Optimizing the Weather Research and Forecasting Model with OpenMP Offload and Codee
Chayanon, Wichitrnithed, Woo-Sun-Yang, Yun, He, Brad Richardson, Koichi Sakaguchi, Manuel Arenaz, William I. Gustafson, Jacob Shpund, Ulises Costi Blanco, Alvaro Goldar Dieste
TL;DR
This work addresses accelerating a hotspot in the Weather Research and Forecasting model by porting parts of the 33-bin FSBM microphysics routine to NVIDIA GPUs using OpenMP device offloading. A workflow combining runtime profiling with the Codee static analysis tool guides a sequence of refactorings that remove data dependencies and enable deeper loop collapses, yielding substantial speedups.
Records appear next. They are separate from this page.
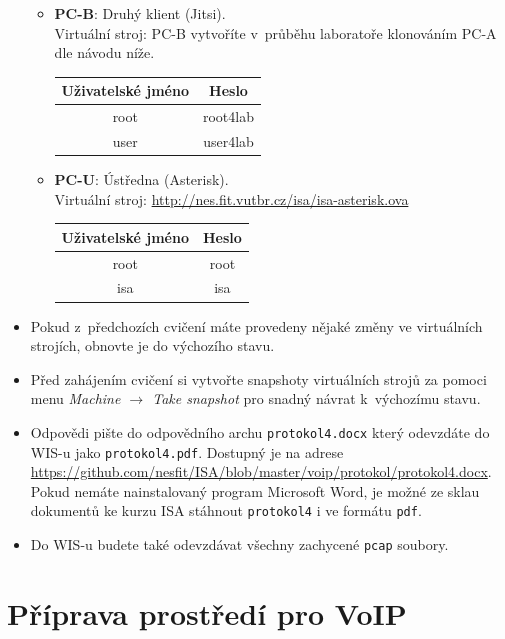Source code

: \begin{itemize}
\begin{itemize}
	\item \textbf{PC-B}: Druhý klient (Jitsi).\\
	Virtuální stroj: PC-B vytvoříte v~průběhu laboratoře klonováním PC-A dle návodu níže.
	\begin{table}[H]
		\centering
		\begin{tabular}{|c|c|}
		\hline
		\textbf{Uživatelské jméno} & \textbf{Heslo} \\ \hline
		root                       & root4lab       \\ \hline
		user                       & user4lab       \\ \hline
		\end{tabular}
	\end{table}
	\item \textbf{PC-U}: Ústředna (Asterisk).\\
	Virtuální stroj: \url{http://nes.fit.vutbr.cz/isa/isa-asterisk.ova}
	\begin{table}[H]
		\centering
		\begin{tabular}{|c|c|}
		\hline
		\textbf{Uživatelské jméno} & \textbf{Heslo} \\ \hline
		root                       & root       \\ \hline
		isa                       & isa       \\ \hline
		\end{tabular}
	\end{table}
  \end{itemize}
  \item Pokud z~předchozích cvičení máte provedeny nějaké změny ve virtuálních strojích, obnovte je do výchozího stavu.
  \item Před zahájením cvičení si vytvořte snapshoty virtuálních strojů za pomoci
  menu \textit{Machine $\rightarrow$ Take snapshot} pro snadný návrat k~výchozímu stavu.
  \item Odpovědi pište do odpovědního archu \texttt{protokol4.docx} který odevzdáte do WIS-u jako \texttt{protokol4.pdf}.
  Dostupný je na adrese \url{https://github.com/nesfit/ISA/blob/master/voip/protokol/protokol4.docx}.
  Pokud nemáte nainstalovaný program Microsoft Word, je možné ze sklau dokumentů ke kurzu ISA stáhnout \texttt{protokol4} i ve formátu \texttt{pdf}.
  \item Do WIS-u budete také odevzdávat všechny zachycené \texttt{pcap} soubory.
\end{itemize}


\section{Příprava prostředí pro VoIP}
The study reports up to 2.08x overall improvement on a CONUS-12km test case and discusses memory-bound constraints and occupancy considerations, offering a practical blueprint for GPU acceleration of legacy weather codes. The findings underscore the value of integrating static modernization tools with runtime profiling to accelerate and validate large HPC codes, while outlining directions for extending GPU offloading to other microphysics components.
Abstract
Currently, the Weather Research and Forecasting model (WRF) utilizes shared memory (OpenMP) and distributed memory (MPI) parallelisms. To take advantage of GPU resources on the Perlmutter supercomputer at NERSC, we port parts of the computationally expensive routines of the Fast Spectral Bin Microphysics (FSBM) microphysical scheme to NVIDIA GPUs using OpenMP device offloading directives. To facilitate this process, we explore a workflow for optimization which uses both runtime profilers and a static code inspection tool Codee to refactor the subroutine. We observe a 2.08x overall speedup for the CONUS-12km thunderstorm test case.